Entering edit mode
5.8 years ago
Michel Edwar
▴
80
Ihave two conditions to compare. I am using HISAT2, sam tools and HTSEQ pipeline. However, I end up getting zero values for well known active genes in both WT and treated. I have viewed the output of the .bam files using IGV and it shows reads for these particular genes.
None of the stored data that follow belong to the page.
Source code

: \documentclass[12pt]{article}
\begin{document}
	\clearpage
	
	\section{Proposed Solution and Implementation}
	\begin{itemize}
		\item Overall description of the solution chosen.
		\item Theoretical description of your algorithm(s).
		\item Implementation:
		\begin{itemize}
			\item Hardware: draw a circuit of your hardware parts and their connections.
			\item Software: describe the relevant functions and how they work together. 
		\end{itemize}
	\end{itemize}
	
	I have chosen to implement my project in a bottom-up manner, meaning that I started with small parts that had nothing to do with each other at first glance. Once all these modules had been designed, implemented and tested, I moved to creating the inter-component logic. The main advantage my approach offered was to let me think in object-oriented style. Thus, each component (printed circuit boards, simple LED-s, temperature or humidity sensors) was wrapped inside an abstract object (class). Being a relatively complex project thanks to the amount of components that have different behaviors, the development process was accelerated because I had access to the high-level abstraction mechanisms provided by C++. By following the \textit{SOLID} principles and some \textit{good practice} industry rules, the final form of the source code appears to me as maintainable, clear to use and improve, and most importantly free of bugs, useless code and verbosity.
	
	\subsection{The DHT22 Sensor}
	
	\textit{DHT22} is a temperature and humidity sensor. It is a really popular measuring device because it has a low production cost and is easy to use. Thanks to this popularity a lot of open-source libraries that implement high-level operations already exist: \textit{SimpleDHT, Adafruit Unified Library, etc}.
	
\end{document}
Here is my code
hisat2-build -p 4 mus-genome.fa mkr
# run the following command to produce sam file and convert to bam file sort
hisat2Ref=/mnt/c/Users/Admin/Desktop/3adera-rna/mkr-index/mkr1
hisat2 -x ${hisat2Ref} \
-U RORgt24h_S9_L001_R1_001.fastq |
samtools view -bh - |
samtools sort - > mkr1_file.bam
samtools index mkr1_file.bam
# finally i use HTseq-count
htseq-count -f bam mkr1_file.bam mkr-mus-genome.gtf > 3adera1.txt
I wonder if you can help me pinpoint which step I am missing here. thank you
Did you check if your sequences are named the same in your gff file as in your fasta file? (that's a typical cause of these kind of issues)
yes i checked that's what i get mus-genome.fa
for mkr-mus-genome.gtf, i get
so what should i change?
Is it that all counts are zero (supporting the suggestion of lieven.sterck ) or are there some values > 0?
Not all counts are zero. i checked some of the known genes and they are zeros, but the volcano plot looks normal
right, since not all counts are zero the cmdline is technically fine it seems, so it will be likely something else then.
You said there are reads aligned in those regions when inspecting it in IGV. do they 100% coincide with the given gene-structures in your gtf file (== are all intron/exon boundaries respected)?